E é aí que chegamos em uma encruzilhada. Existem questões que não estão abertas a debate, fatos que são incontestáveis, fundamentos científicos que não são passíveis de interpretação.
O grande dilema da era da informação é como mediar o debate de forma que se permita o pensamento contraditório, que haja espaço para o raciocínio divergente, mas sem cair no abismo da desinformação.
A proposta da Folha de que as opiniões divergentes se equilibrariam é interessante, mas tem uma falha fundamental. Mesmo se tratando de uma opinião, um veículo de mídia que se diz sério tem a obrigação de, no próprio texto, vetar informações erradas ou apontar que esse ou aquele ponto está pacificado como falso.
Se um colunista defende que a terra é plana, não basta esperar que outros se animem a rebatê-lo. É óbvio que em termos comerciais é muito interessante, o jornal conseguiu “audiência” pelo texto polêmico inicial e audiência pelo debate que só impulsionou mais o texto polêmico com erros crassos.
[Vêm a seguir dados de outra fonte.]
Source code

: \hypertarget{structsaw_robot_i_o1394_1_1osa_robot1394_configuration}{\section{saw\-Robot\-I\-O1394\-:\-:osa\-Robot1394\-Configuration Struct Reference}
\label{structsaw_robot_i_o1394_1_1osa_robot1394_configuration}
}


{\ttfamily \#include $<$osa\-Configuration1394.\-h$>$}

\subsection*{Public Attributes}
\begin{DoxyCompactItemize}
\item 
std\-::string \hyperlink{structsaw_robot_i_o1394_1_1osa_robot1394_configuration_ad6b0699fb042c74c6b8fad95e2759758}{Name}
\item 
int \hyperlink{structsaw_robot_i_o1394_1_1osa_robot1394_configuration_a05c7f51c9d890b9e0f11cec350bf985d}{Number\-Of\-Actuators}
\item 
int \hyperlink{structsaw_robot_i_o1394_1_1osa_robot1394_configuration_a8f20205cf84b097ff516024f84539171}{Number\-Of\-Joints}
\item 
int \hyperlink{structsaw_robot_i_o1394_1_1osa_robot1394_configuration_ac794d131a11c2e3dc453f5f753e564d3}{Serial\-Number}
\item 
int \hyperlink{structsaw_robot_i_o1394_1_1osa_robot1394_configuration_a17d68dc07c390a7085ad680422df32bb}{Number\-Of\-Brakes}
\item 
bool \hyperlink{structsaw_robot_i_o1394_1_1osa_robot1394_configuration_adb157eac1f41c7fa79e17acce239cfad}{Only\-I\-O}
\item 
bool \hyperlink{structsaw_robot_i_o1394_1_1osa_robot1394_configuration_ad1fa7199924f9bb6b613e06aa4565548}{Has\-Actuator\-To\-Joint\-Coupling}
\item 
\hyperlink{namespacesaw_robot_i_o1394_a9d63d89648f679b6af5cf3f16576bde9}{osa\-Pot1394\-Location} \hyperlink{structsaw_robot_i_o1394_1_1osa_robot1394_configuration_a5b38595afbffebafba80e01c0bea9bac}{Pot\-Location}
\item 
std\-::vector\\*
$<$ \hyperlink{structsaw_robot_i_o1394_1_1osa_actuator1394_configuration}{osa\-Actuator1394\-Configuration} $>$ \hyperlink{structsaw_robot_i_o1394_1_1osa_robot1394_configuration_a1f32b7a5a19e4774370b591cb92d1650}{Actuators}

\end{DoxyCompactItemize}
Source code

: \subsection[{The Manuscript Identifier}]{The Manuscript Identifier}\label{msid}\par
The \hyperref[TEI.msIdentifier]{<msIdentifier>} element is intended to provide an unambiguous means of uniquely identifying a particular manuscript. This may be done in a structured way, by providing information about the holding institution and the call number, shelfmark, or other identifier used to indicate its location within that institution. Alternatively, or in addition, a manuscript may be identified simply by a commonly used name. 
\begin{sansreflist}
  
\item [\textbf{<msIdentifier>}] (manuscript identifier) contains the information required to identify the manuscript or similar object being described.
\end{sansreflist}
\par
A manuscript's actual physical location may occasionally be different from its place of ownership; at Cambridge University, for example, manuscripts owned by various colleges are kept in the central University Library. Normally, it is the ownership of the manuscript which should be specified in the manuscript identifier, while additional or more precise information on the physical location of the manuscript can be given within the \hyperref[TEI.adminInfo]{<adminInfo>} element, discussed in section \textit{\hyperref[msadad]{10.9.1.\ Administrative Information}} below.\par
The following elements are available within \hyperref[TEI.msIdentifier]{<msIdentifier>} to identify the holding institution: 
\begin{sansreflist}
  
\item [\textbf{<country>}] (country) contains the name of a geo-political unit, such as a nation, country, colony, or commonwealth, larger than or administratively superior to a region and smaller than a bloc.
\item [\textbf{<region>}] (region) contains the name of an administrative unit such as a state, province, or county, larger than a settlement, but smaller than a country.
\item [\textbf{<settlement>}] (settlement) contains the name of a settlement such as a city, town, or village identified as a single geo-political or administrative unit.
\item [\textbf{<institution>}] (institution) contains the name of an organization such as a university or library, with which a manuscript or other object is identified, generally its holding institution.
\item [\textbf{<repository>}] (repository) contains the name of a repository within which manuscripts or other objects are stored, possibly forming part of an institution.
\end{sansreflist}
A mídia tradicional está em frangalhos, não sei qual é o futuro do jornalismo e insisto que não podemos nos fechar em nossas bolhas, mas se os poucos meios oficiais de comunicação optarem por abrir espaço para a legitimação de mentiras, chegaremos em um ponto sem volta em que nada mais é certo e em que a terra plana passa a ser algo a se pensar.